We are talking about third person usage. Nobody refers to you in the third person when having a personal conversation. That’s kinda what second person is for. Yeah, in some languages there’s a difference between the second person familiar and the second person formal, but we don’t make that particular distinction in English. Moreover, who cares if we did?
The only time third person pronouns come into play is when you overhear someone talking about you, or happen to read something that another person wrote about you. Is that worth worrying about, much less getting angry about? I don’t see that it should.
Consider how angry correspondents describe me when they complain about something I wrote. The pronouns they choose are never complimentary. I’m routinely referred to as “a**hole”, “jerk”, “bloviator”, “nut job”, etc., just to name a few. I don’t have a problem with that. But, I do think that people who hurl obnoxious insults at fellow human beings shouldn’t get all butt-hurt when they claim they have been “misgendered”.
Why is it an insult for someone who “identifies” with one gender to find that they are referred to as another? If somebody wants to refer to me as “she” or “it” or “they” or as “Lord Protector of the Xion Alliance”, I’m totally cool with that, in each case.

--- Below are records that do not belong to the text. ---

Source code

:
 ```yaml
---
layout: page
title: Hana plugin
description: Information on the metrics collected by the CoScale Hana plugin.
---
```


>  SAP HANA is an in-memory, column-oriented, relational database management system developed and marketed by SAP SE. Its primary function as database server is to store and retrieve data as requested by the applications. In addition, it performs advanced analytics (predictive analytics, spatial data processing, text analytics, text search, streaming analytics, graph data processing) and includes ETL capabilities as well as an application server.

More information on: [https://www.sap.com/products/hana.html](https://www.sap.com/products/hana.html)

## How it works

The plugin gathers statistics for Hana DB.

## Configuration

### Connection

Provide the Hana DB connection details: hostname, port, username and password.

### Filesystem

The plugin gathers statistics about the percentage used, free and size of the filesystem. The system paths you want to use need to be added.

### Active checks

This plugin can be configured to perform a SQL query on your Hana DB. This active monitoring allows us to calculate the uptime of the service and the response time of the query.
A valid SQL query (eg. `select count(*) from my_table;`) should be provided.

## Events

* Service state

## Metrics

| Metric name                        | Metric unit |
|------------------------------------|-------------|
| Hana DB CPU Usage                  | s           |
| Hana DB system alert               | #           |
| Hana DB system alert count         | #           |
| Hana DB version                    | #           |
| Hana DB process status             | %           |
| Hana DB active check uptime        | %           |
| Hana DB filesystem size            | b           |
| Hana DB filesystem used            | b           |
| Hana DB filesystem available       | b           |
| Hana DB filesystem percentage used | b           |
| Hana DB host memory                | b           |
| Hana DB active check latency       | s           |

We are who we are. Spending time and energy worrying about how others perceive us is a gigantic waste of both. So called “mis-gendering”, like pretend “micro aggressions”, are fanciful concepts dreamed up by career academics who spend endless hours searching for new ways to be offended.
I guess what I’m saying is that I reject the whole concept that people need to be affirmed and accepted by other people. We don’t all need to get along. When we make tolerance a necessity, rather than a reasonable priority, we surrender to the lowest common denominator. I fail to see – no, I refuse to try to see – how me refusing to refer to a dude in a dress as “her” diminishes the dude or reflects poorly on me.
If a dude in a dress can do a job that needs doing well, I’ll hire him. If a dude in a dress is good company, I’ll have a beer with him. If a dude in a dress needs help, I’ll provide what aid and comfort that I can. But I’m not going to pretend that he is a she, no matter how desperately he wants to believe it.
Kind of amazing that we’ve gotten here when you stop and think about it. Growing up in the seventies and eighties, standing up for equality meant rationally considering actual differences like race, creed and color. We have somehow morphed into a philosophy that insists that self-perception trumps objective reality. Refusing to accept that precept now makes one intolerant, at least among the left.
It’s an odd twist on the old fable of “The Emperor’s New Clothes”. Now, we are not only expected not to notice that the Emperor is naked, we’re supposed to pretend that his dangly bits aren’t actually there.